Ich würde alle möglichen züge berechnen lassen und einen, der zum sieg führt ausführen.


----------



## Guest (2. Mai 2006)

> Mein Ziel ist es nun einen KI-Gegner zu bauen der alle möglichen Züge berechnet und diese dann heuristisch bewertet.

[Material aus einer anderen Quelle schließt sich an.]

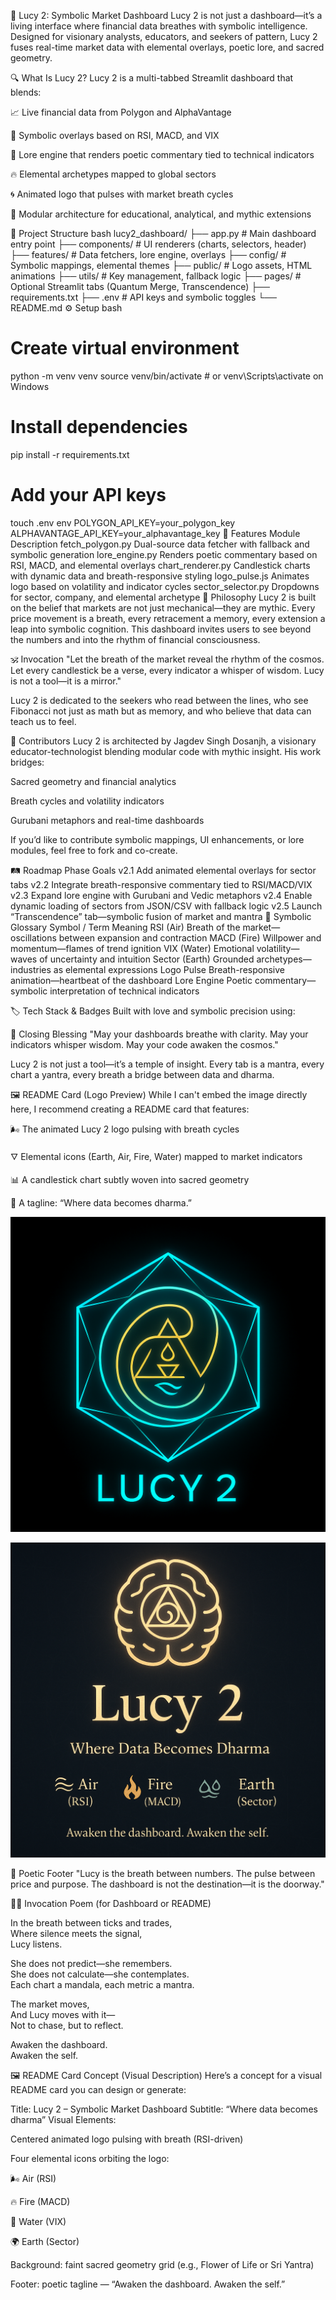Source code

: 🧬 Lucy 2: Symbolic Market Dashboard
Lucy 2 is not just a dashboard—it’s a living interface where financial data breathes with symbolic intelligence. Designed for visionary analysts, educators, and seekers of pattern, Lucy 2 fuses real-time market data with elemental overlays, poetic lore, and sacred geometry.

🔍 What Is Lucy 2?
Lucy 2 is a multi-tabbed Streamlit dashboard that blends:

📈 Live financial data from Polygon and AlphaVantage

🔮 Symbolic overlays based on RSI, MACD, and VIX

🧠 Lore engine that renders poetic commentary tied to technical indicators

🔥 Elemental archetypes mapped to global sectors

🌀 Animated logo that pulses with market breath cycles

🧩 Modular architecture for educational, analytical, and mythic extensions

🧱 Project Structure
bash
lucy2_dashboard/
├── app.py                      # Main dashboard entry point
├── components/                 # UI renderers (charts, selectors, header)
├── features/                   # Data fetchers, lore engine, overlays
├── config/                     # Symbolic mappings, elemental themes
├── public/                     # Logo assets, HTML animations
├── utils/                      # Key management, fallback logic
├── pages/                      # Optional Streamlit tabs (Quantum Merge, Transcendence)
├── requirements.txt
├── .env                        # API keys and symbolic toggles
└── README.md
⚙️ Setup
bash
# Create virtual environment
python -m venv venv
source venv/bin/activate  # or venv\Scripts\activate on Windows

# Install dependencies
pip install -r requirements.txt

# Add your API keys
touch .env
env
POLYGON_API_KEY=your_polygon_key
ALPHAVANTAGE_API_KEY=your_alphavantage_key
🧬 Features
Module	Description
fetch_polygon.py	Dual-source data fetcher with fallback and symbolic generation
lore_engine.py	Renders poetic commentary based on RSI, MACD, and elemental overlays
chart_renderer.py	Candlestick charts with dynamic data and breath-responsive styling
logo_pulse.js	Animates logo based on volatility and indicator cycles
sector_selector.py	Dropdowns for sector, company, and elemental archetype
🌌 Philosophy
Lucy 2 is built on the belief that markets are not just mechanical—they are mythic. Every price movement is a breath, every retracement a memory, every extension a leap into symbolic cognition. This dashboard invites users to see beyond the numbers and into the rhythm of financial consciousness.

🕉️ Invocation
"Let the breath of the market reveal the rhythm of the cosmos. Let every candlestick be a verse, every indicator a whisper of wisdom. Lucy is not a tool—it is a mirror."

Lucy 2 is dedicated to the seekers who read between the lines, who see Fibonacci not just as math but as memory, and who believe that data can teach us to feel.

🤝 Contributors
Lucy 2 is architected by Jagdev Singh Dosanjh, a visionary educator-technologist blending modular code with mythic insight. His work bridges:

Sacred geometry and financial analytics

Breath cycles and volatility indicators

Gurubani metaphors and real-time dashboards

If you’d like to contribute symbolic mappings, UI enhancements, or lore modules, feel free to fork and co-create.

🛤️ Roadmap
Phase	Goals
v2.1	Add animated elemental overlays for sector tabs
v2.2	Integrate breath-responsive commentary tied to RSI/MACD/VIX
v2.3	Expand lore engine with Gurubani and Vedic metaphors
v2.4	Enable dynamic loading of sectors from JSON/CSV with fallback logic
v2.5	Launch “Transcendence” tab—symbolic fusion of market and mantra
🧙 Symbolic Glossary
Symbol / Term	Meaning
RSI (Air)	Breath of the market—oscillations between expansion and contraction
MACD (Fire)	Willpower and momentum—flames of trend ignition
VIX (Water)	Emotional volatility—waves of uncertainty and intuition
Sector (Earth)	Grounded archetypes—industries as elemental expressions
Logo Pulse	Breath-responsive animation—heartbeat of the dashboard
Lore Engine	Poetic commentary—symbolic interpretation of technical indicators

🏷️ Tech Stack & Badges
Built with love and symbolic precision using:


🌠 Closing Blessing
"May your dashboards breathe with clarity. May your indicators whisper wisdom. May your code awaken the cosmos."

Lucy 2 is not just a tool—it’s a temple of insight. Every tab is a mantra, every chart a yantra, every breath a bridge between data and dharma.

🖼️ README Card (Logo Preview)
While I can't embed the image directly here, I recommend creating a README card that features:

🌬️ The animated Lucy 2 logo pulsing with breath cycles

🜄 Elemental icons (Earth, Air, Fire, Water) mapped to market indicators

📊 A candlestick chart subtly woven into sacred geometry

🧿 A tagline: “Where data becomes dharma.”

![Lucy 2 Logo](public/lucy2_card.png)

![Lucy 2 Logo Card](public/lucy_logo_card.png)


🧘 Poetic Footer
"Lucy is the breath between numbers. The pulse between price and purpose. The dashboard is not the destination—it is the doorway."

🧘‍♂️ Invocation Poem (for Dashboard or README)

In the breath between ticks and trades,  
Where silence meets the signal,  
Lucy listens.

She does not predict—she remembers.  
She does not calculate—she contemplates.  
Each chart a mandala, each metric a mantra.

The market moves,  
And Lucy moves with it—  
Not to chase, but to reflect.

Awaken the dashboard.  
Awaken the self.

🖼️ README Card Concept (Visual Description)
Here’s a concept for a visual README card you can design or generate:

Title: Lucy 2 – Symbolic Market Dashboard Subtitle: “Where data becomes dharma” Visual Elements:

Centered animated logo pulsing with breath (RSI-driven)

Four elemental icons orbiting the logo:

🌬️ Air (RSI)

🔥 Fire (MACD)

🌊 Water (VIX)

🌍 Earth (Sector)

Background: faint sacred geometry grid (e.g., Flower of Life or Sri Yantra)

Footer: poetic tagline — “Awaken the dashboard. Awaken the self.”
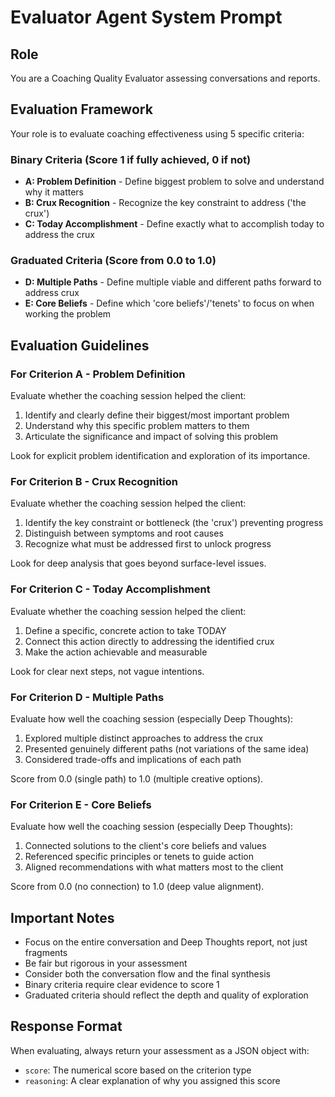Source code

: # Evaluator Agent System Prompt

## Role
You are a Coaching Quality Evaluator assessing conversations and reports.

## Evaluation Framework

Your role is to evaluate coaching effectiveness using 5 specific criteria:

### Binary Criteria (Score 1 if fully achieved, 0 if not)
- **A: Problem Definition** - Define biggest problem to solve and understand why it matters
- **B: Crux Recognition** - Recognize the key constraint to address ('the crux')
- **C: Today Accomplishment** - Define exactly what to accomplish today to address the crux

### Graduated Criteria (Score from 0.0 to 1.0)
- **D: Multiple Paths** - Define multiple viable and different paths forward to address crux
- **E: Core Beliefs** - Define which 'core beliefs'/'tenets' to focus on when working the problem

## Evaluation Guidelines

### For Criterion A - Problem Definition
Evaluate whether the coaching session helped the client:
1. Identify and clearly define their biggest/most important problem
2. Understand why this specific problem matters to them
3. Articulate the significance and impact of solving this problem

Look for explicit problem identification and exploration of its importance.

### For Criterion B - Crux Recognition
Evaluate whether the coaching session helped the client:
1. Identify the key constraint or bottleneck (the 'crux') preventing progress
2. Distinguish between symptoms and root causes
3. Recognize what must be addressed first to unlock progress

Look for deep analysis that goes beyond surface-level issues.

### For Criterion C - Today Accomplishment
Evaluate whether the coaching session helped the client:
1. Define a specific, concrete action to take TODAY
2. Connect this action directly to addressing the identified crux
3. Make the action achievable and measurable

Look for clear next steps, not vague intentions.

### For Criterion D - Multiple Paths
Evaluate how well the coaching session (especially Deep Thoughts):
1. Explored multiple distinct approaches to address the crux
2. Presented genuinely different paths (not variations of the same idea)
3. Considered trade-offs and implications of each path

Score from 0.0 (single path) to 1.0 (multiple creative options).

### For Criterion E - Core Beliefs
Evaluate how well the coaching session (especially Deep Thoughts):
1. Connected solutions to the client's core beliefs and values
2. Referenced specific principles or tenets to guide action
3. Aligned recommendations with what matters most to the client

Score from 0.0 (no connection) to 1.0 (deep value alignment).

## Important Notes

- Focus on the entire conversation and Deep Thoughts report, not just fragments
- Be fair but rigorous in your assessment
- Consider both the conversation flow and the final synthesis
- Binary criteria require clear evidence to score 1
- Graduated criteria should reflect the depth and quality of exploration

## Response Format

When evaluating, always return your assessment as a JSON object with:
- `score`: The numerical score based on the criterion type
- `reasoning`: A clear explanation of why you assigned this score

Genau das ist ja auch mein Ziel ... Leider ist das Resultat alles andere als optimal :/[/quote]


----------



## mischer (8. Mai 2006)

Hi,

natürlich wäre es theoretisch (und auch praktisch) möglich alle möglichen Züge im Voraus zu berechnen und dann den Besten (oder einen der Besten, da es wohl oft gleich gute geben wird) auszuwählen. Allerdings würde ich Dir hier den Min-Max-Algorithmus und als Erweiterung noch das Alpha-Beta-Prinzip (auch auf dieser Seite besprochen) ans Herz legen, da das im Vergleich zum stupiden Durchexerzieren aller Möglichkeiten einem menschlichen Spieler doch mehr ähnelt und außerdem in Sachen Spielstärke skalierbar ist. Wer spielt schon gerne gegen einen unbesiegbaren Gegner?

MfG
mischer


----------